What Is Real-Time Feature Engineering?

Feature engineering is the process of transforming raw data into numerical inputs that a machine learning model can consume. A raw event like "user X purchased item Y for $42.50 at 14:03:07" becomes a set of features: transaction count in the last 5 minutes, average spend in the last 24 hours, number of distinct merchants in the last hour.

In batch feature engineering, these transformations run on a schedule. A job computes all features from a snapshot of historical data, writes the results, and then waits until the next scheduled run.

Real-time feature engineering removes the schedule. Instead of reading from a warehouse on a timer, it reads from event streams (Kafka, Kinesis, Redpanda) and updates feature values incrementally as each event arrives. The result is a feature store that reflects the state of the world right now, not the state from the last batch run.

Three properties that define real-time feature engineering

Continuous computation: Features update with every incoming event, not on a cron schedule. There is no "next run" to wait for.
Incremental processing: When a new event arrives, only the affected feature rows are recomputed. The system does not re-scan the entire dataset. This is what makes sub-second latency achievable at scale.
Stream-native: The pipeline reads directly from event streams and produces results that are immediately queryable. There is no intermediate landing zone or staging table.

Why Batch Feature Pipelines Break in Production

Batch feature pipelines are familiar and well-understood, but they introduce three systemic problems that get worse as your ML system matures.

The freshness problem

A batch pipeline that runs every hour produces features that are, on average, 30 minutes old at serving time. For some use cases, this is fine -- a content recommendation model can tolerate hourly refreshes. But for fraud detection, dynamic pricing, real-time personalization, and anomaly detection, stale features directly reduce model accuracy.
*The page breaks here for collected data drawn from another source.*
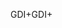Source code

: <span data-ttu-id="20d9e-101">GDI+</span><span class="sxs-lookup"><span data-stu-id="20d9e-101">GDI+</span></span>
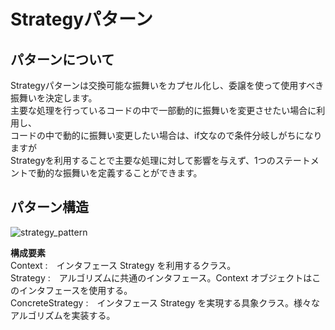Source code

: # Strategyパターン

## パターンについて

Strategyパターンは交換可能な振舞いをカプセル化し、委譲を使って使用すべき振舞いを決定します。  
主要な処理を行っているコードの中で一部動的に振舞いを変更させたい場合に利用し、  
コードの中で動的に振舞い変更したい場合は、if文なので条件分岐しがちになりますが  
Strategyを利用することで主要な処理に対して影響を与えず、1つのステートメントで動的な振舞いを定義することができます。  

## パターン構造

![strategy_pattern](https://gist.githubusercontent.com/fujimisakari/83be99e9c64405c446842a20f2438f36/raw/d7c5ce307356ff6cd2bca09268780a3543c5f2f3/strategy.png)

**構成要素**  
Context :　インタフェース Strategy を利用するクラス。  
Strategy :　アルゴリズムに共通のインタフェース。Context オブジェクトはこのインタフェースを使用する。  
ConcreteStrategy :　インタフェース Strategy を実現する具象クラス。様々なアルゴリズムを実装する。  
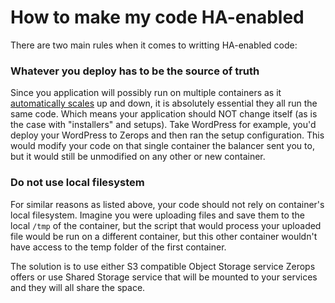 # How to make my code HA-enabled

There are two main rules when it comes to writting HA-enabled code:

### Whatever you deploy has to be the source of truth

Since you application will possibly run on multiple containers as it [automatically scales](/documentation/automatic-scaling/how-automatic-scaling-works.html) up and down, it is absolutely essential they all run the same code. Which means your application should NOT change itself (as is the case with "installers" and setups). Take WordPress for example, you'd deploy your WordPress to Zerops and then ran the setup configuration. This would modify your code on that single container the balancer sent you to, but it would still be unmodified on any other or new container.

### Do not use local filesystem

For similar reasons as listed above, your code should not rely on container's local filesystem. Imagine you were uploading files and save them to the local `/tmp` of the container, but the script that would process your uploaded file would be run on a different container, but this other container wouldn't have access to the temp folder of the first container.

The solution is to use either S3 compatible Object Storage service Zerops offers or use Shared Storage service that will be mounted to your services and they will all share the space.
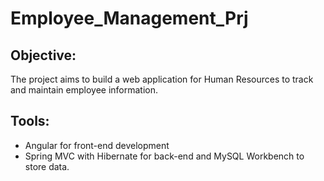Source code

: # Employee_Management_Prj

## Objective: 
The project aims to build a web application for Human Resources to track and maintain employee information. 

## Tools:
- Angular for front-end development 
- Spring MVC with Hibernate for back-end and MySQL Workbench to store data. 
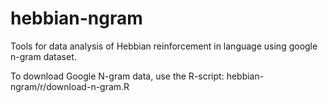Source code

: # hebbian-ngram
Tools for data analysis of Hebbian reinforcement in language using google n-gram dataset.

To download Google N-gram data, use the R-script: 
hebbian-ngram/r/download-n-gram.R

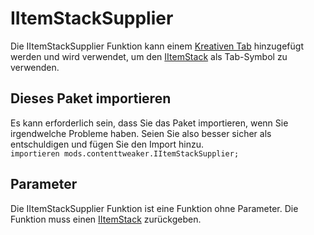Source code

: # IItemStackSupplier

Die IItemStackSupplier Funktion kann einem [Kreativen Tab](/Mods/ContentTweaker/Vanilla/Creatable_Content/Creative_Tab/) hinzugefügt werden und wird verwendet, um den [IItemStack](/Vanilla/Items/IItemStack/) als Tab-Symbol zu verwenden.

## Dieses Paket importieren

Es kann erforderlich sein, dass Sie das Paket importieren, wenn Sie irgendwelche Probleme haben. Seien Sie also besser sicher als entschuldigen und fügen Sie den Import hinzu.  
`importieren mods.contenttweaker.IItemStackSupplier;`

## Parameter

Die IItemStackSupplier Funktion ist eine Funktion ohne Parameter. Die Funktion muss einen [IItemStack](/Vanilla/Items/IItemStack/) zurückgeben.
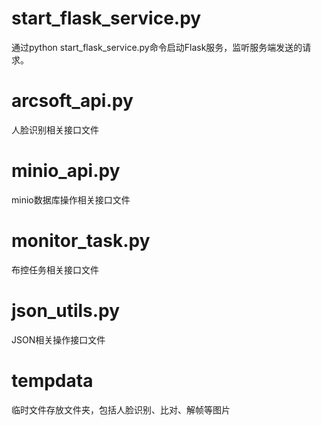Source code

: # start_flask_service.py
通过python start_flask_service.py命令启动Flask服务，监听服务端发送的请求。
# arcsoft_api.py
人脸识别相关接口文件
# minio_api.py
minio数据库操作相关接口文件
# monitor_task.py
布控任务相关接口文件
# json_utils.py
JSON相关操作接口文件
# tempdata
临时文件存放文件夹，包括人脸识别、比对、解帧等图片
Consider a fraud model. It was trained on features like "transaction count in the last 5 minutes" computed from raw event logs. But in production, the feature store only refreshes hourly. The model receives a txn_count_5min value that was accurate 45 minutes ago. A burst of fraudulent transactions that started 3 minutes ago is invisible to the model.

Training-serving skew

This is the most insidious failure mode in production ML. Training-serving skew happens when the code that computes features for training differs from the code that computes features for serving, even subtly.

In a typical batch architecture, training features are computed by a PySpark job reading from a data lake, while serving features come from a separate pipeline writing to Redis. The two code paths use different join semantics, different null handling, different window boundaries. The model sees a different feature distribution in production than it saw during training, and its predictions degrade silently -- no errors, no crashes, just worse outcomes.

Operational overhead

Each batch feature pipeline is a DAG node. It needs scheduling, monitoring, alerting, backfill logic for failed runs, and dependency management. At 10 features, this is manageable. At 200 features across 15 models, it is a full-time job. Late-arriving data triggers reruns. Schema changes cascade through downstream jobs. Backfills compete with production runs for cluster resources.
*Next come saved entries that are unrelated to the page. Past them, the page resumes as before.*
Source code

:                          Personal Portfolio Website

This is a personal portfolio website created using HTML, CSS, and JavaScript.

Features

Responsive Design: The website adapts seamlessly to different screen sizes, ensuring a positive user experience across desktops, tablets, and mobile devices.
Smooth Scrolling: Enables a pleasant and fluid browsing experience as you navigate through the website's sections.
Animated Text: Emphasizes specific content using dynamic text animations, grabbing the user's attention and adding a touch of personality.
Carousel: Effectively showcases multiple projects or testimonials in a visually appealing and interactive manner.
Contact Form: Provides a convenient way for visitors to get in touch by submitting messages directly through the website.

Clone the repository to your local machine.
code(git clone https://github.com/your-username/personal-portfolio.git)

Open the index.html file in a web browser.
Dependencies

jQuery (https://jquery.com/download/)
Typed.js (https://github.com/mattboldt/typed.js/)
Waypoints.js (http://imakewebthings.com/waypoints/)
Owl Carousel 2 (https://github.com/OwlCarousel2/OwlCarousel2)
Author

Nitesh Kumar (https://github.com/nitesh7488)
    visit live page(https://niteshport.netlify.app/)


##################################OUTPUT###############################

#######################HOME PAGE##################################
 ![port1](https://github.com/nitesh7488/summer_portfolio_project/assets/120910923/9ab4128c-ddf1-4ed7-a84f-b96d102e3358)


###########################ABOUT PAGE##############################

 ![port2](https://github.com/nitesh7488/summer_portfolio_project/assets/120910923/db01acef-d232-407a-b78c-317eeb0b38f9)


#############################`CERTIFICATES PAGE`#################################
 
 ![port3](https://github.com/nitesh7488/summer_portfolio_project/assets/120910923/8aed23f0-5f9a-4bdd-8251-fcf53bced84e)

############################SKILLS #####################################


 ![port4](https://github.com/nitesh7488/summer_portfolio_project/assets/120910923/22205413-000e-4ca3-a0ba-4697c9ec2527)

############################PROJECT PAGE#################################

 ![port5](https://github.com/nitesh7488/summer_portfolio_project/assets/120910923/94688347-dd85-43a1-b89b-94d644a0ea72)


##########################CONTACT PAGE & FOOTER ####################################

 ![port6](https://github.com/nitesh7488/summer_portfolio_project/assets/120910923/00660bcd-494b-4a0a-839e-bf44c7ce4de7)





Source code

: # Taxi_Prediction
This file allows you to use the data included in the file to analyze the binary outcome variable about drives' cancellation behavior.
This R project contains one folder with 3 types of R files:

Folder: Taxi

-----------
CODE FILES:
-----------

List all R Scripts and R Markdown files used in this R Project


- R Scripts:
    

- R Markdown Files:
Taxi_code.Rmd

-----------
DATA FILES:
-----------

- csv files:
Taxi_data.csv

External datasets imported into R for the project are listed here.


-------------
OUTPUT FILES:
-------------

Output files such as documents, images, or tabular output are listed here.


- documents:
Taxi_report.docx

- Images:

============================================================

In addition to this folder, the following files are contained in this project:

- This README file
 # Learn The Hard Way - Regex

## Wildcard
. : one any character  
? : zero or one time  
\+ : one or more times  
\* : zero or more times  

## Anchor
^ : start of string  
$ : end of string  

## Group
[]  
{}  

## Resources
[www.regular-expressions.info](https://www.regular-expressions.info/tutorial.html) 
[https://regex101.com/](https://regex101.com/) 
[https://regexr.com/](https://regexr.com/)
How Streaming SQL Makes Real-Time Features Practical

The traditional answer to real-time feature engineering has been to write custom Flink or Spark Structured Streaming applications in Java, Scala, or Python. This works, but it introduces a new tech stack, a new deployment model, and a new skillset requirement for your team.
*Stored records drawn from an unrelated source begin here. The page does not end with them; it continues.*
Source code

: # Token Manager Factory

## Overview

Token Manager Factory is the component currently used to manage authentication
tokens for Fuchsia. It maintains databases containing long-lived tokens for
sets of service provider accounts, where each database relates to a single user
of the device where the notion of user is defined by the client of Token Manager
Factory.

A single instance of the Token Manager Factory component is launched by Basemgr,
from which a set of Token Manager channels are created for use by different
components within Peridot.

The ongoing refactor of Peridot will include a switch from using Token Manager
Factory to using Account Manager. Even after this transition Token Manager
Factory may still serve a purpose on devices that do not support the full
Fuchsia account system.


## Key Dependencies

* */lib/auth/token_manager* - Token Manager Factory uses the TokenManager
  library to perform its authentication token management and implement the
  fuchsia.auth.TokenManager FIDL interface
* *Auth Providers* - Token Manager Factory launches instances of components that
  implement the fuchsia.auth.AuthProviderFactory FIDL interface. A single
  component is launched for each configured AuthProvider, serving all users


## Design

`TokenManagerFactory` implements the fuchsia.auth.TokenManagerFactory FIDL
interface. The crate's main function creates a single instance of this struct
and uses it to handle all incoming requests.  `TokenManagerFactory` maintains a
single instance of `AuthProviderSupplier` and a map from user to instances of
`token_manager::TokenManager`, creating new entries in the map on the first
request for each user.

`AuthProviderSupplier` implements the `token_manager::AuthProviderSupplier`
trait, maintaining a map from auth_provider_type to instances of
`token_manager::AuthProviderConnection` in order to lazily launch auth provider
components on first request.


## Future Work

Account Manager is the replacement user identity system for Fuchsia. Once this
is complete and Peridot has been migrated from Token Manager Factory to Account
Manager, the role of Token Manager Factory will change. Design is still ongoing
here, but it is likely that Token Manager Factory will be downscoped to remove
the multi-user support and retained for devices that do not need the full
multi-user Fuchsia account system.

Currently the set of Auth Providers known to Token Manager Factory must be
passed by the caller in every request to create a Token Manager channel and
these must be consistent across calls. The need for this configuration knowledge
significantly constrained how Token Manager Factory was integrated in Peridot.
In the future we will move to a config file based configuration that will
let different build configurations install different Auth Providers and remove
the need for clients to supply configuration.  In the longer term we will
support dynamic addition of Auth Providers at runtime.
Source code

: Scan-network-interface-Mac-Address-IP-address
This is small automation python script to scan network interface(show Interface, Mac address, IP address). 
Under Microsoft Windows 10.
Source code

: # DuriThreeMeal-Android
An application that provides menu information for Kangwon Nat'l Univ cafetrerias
Streaming SQL offers a different path. If you can write a GROUP BY query, you can build a real-time feature pipeline. RisingWave is a streaming database that lets you define features as SQL queries over live streams, maintained continuously as materialized views.

Connect to your event stream

First, declare a source that connects to your event stream:

CREATE SOURCE transactions (
    txn_id VARCHAR,
    user_id VARCHAR,
    amount DECIMAL,
    merchant_category VARCHAR,
    ip_address VARCHAR,
    event_time TIMESTAMP
) WITH (
    connector = 'kafka',
    topic = 'transactions',
    properties.bootstrap.server = 'broker:9092',
    scan.startup.mode = 'latest'
) FORMAT PLAIN ENCODE JSON;

Define features as materialized views

Each materialized view continuously computes a group of related features. RisingWave incrementally maintains these views -- when a new event arrives, only the affected rows are updated.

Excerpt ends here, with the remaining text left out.